Use the results of a SQL cell in a Python cell

You can make a Python cell downstream dependent of a SQL cell as long as the SQL cell includes a SELECT statement. To do so, create a variable in the Python cell that points to the name of the SQL cell. SQL tables are automatically converted to pandas DataFrames for use in Python cells.

The following Python cell is downstream of a SQL cell named my_sql_cell.

df = my_sql_cell # my_sql_cell is a SQL cell which gets converted to a pandas DataFrame by default
df['col_a'] = df['col_a'] + 1
return df

Use the results of a Python cell in a SQL cell

You can make a SQL cell downstream dependent of a Python cell as long as the Python cell returns a pandas DataFrame. To do so, reference the name of the Python cell in your SQL cell using double curly braces, also known as jinja templating. Pandas DataFrames are automatically converted to SQL tables for use in SQL cells.

The following SQL cell is downstream of a Python cell named my_dataframe.

select * from {{my_dataframe}} -- my_dataframe is a Python cell
where col_a > 10

Step 9: Run your pipeline

Now that you've completed your pipeline, click Run in the top right corner of your pipeline editing window to run it from beginning to end. Cells are executed in order based on their dependencies.
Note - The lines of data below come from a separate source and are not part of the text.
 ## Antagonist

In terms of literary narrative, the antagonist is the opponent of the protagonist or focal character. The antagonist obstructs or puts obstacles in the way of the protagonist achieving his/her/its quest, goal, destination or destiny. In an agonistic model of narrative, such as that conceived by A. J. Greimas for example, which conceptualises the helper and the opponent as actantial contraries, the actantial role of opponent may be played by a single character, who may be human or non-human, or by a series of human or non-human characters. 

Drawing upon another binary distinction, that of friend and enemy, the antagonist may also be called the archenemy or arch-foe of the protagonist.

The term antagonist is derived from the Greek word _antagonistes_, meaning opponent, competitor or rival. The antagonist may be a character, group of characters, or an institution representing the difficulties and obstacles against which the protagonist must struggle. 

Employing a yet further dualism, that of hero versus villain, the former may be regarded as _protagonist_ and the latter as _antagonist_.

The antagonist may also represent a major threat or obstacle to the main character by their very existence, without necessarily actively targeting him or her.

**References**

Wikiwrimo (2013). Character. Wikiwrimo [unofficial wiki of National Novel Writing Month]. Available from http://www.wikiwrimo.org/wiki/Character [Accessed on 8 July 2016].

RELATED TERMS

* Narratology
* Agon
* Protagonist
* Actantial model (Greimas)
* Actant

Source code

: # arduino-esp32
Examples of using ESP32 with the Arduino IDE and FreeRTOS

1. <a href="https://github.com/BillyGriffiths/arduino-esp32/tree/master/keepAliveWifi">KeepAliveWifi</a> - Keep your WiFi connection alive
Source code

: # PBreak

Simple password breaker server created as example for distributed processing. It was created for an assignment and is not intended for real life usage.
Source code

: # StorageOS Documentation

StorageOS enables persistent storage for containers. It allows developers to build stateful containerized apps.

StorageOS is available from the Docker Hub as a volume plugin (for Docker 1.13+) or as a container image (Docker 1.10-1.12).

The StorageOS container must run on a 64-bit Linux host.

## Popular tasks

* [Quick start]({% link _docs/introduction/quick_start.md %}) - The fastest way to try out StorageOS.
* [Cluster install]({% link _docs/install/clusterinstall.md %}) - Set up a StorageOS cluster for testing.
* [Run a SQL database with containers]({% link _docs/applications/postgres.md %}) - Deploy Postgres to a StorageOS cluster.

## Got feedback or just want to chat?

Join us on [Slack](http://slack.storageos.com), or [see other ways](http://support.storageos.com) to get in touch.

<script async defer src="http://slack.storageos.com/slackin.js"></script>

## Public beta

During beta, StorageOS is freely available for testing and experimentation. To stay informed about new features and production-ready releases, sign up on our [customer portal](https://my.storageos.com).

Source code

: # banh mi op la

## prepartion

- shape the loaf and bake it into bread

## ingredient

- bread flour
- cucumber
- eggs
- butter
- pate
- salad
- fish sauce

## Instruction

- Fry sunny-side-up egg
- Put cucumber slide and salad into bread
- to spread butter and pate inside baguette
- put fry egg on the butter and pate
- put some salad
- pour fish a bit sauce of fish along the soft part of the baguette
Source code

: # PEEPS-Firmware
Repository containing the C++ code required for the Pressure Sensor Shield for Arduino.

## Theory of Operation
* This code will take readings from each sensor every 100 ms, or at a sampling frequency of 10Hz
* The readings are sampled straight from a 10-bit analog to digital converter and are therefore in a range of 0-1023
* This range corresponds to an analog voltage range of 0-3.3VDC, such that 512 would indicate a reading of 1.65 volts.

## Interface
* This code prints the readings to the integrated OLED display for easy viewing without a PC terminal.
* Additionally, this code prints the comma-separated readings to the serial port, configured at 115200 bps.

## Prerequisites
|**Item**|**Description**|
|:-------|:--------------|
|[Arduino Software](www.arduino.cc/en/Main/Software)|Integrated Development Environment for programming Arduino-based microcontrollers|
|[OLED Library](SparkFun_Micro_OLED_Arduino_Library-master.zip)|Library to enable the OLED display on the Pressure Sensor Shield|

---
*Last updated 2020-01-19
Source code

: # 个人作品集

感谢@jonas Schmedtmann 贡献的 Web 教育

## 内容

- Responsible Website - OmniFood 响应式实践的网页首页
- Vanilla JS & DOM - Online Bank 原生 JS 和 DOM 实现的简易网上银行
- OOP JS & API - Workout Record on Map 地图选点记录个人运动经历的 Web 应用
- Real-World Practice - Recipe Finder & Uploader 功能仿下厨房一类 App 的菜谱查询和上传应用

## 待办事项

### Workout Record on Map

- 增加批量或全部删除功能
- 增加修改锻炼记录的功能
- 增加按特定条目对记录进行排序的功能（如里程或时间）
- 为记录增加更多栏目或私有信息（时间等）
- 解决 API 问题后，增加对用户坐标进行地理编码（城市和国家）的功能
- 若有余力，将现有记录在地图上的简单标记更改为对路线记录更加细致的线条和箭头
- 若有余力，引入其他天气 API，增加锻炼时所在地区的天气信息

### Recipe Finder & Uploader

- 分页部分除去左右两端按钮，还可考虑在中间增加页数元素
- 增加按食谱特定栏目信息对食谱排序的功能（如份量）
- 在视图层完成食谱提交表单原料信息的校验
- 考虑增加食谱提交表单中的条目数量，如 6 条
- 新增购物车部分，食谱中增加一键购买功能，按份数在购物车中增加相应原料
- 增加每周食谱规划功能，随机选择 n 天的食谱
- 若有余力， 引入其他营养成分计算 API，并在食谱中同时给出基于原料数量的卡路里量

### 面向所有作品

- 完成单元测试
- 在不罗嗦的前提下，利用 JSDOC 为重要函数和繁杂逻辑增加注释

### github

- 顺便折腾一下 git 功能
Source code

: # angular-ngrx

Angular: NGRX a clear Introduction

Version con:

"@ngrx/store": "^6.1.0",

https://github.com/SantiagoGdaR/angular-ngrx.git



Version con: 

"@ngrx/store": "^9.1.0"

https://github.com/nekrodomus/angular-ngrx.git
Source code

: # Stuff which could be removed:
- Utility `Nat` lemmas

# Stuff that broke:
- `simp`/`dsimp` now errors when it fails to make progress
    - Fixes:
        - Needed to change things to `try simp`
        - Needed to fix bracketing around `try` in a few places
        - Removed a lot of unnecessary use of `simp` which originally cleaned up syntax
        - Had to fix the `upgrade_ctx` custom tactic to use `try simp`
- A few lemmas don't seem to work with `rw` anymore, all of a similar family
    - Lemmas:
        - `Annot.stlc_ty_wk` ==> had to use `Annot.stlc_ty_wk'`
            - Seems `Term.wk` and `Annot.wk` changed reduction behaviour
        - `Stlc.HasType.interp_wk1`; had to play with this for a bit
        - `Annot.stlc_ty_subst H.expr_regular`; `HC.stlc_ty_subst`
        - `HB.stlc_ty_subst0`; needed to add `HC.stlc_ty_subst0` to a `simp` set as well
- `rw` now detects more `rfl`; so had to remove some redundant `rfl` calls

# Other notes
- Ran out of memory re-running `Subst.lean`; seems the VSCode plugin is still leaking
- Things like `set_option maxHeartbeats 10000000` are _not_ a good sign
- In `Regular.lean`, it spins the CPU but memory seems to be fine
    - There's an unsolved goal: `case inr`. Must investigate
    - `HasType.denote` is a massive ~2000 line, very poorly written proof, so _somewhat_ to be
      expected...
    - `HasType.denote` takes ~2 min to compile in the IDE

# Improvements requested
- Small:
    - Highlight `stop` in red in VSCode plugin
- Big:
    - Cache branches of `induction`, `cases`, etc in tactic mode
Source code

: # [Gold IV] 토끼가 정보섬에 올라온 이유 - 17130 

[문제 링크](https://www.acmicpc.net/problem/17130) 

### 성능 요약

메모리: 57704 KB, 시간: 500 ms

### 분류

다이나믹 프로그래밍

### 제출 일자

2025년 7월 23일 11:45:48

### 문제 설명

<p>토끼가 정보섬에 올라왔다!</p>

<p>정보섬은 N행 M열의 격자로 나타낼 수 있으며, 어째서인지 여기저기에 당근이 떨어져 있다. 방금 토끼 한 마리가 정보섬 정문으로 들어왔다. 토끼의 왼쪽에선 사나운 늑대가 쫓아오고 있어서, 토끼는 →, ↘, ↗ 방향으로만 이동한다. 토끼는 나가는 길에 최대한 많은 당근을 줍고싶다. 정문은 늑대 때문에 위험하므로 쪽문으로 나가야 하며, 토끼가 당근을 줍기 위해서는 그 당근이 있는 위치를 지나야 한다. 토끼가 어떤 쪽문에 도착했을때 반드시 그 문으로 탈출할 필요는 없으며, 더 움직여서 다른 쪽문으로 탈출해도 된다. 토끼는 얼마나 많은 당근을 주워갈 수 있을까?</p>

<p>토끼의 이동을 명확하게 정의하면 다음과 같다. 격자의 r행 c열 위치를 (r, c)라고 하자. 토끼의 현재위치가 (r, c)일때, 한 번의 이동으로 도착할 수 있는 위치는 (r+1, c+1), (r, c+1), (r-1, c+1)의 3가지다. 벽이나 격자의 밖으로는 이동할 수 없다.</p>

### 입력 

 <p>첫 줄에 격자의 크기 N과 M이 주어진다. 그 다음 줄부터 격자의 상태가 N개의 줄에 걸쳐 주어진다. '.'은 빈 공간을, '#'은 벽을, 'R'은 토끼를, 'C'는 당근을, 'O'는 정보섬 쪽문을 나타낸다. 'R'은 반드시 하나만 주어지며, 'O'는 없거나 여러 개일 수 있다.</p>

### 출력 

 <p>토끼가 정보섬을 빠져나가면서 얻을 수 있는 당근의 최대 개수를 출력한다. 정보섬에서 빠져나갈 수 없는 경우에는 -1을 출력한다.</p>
During the run, the Pipeline page shows which cells have been executed and which are still pending.

Run Pipeline

Step 10: Schedule your pipeline

After you've verified that your pipeline is working, you can schedule it to run regularly.

  1. To set your pipeline's schedule, click Schedule.

    Schedule Pipeline

  2. Manually enter a cron string, or click EDIT to open the cron builder, which is a simple UI for setting a cron schedule.

  3. Make your selections and close the cron builder, the Astro Cloud IDE loads a newly generated cron schedule.

  4. Click Update Settings to save your changes.

Configuring your pipeline's schedule will not automatically run it on a scheduled basis. You must deploy your pipeline for it to run. See Deploy a project for setup steps.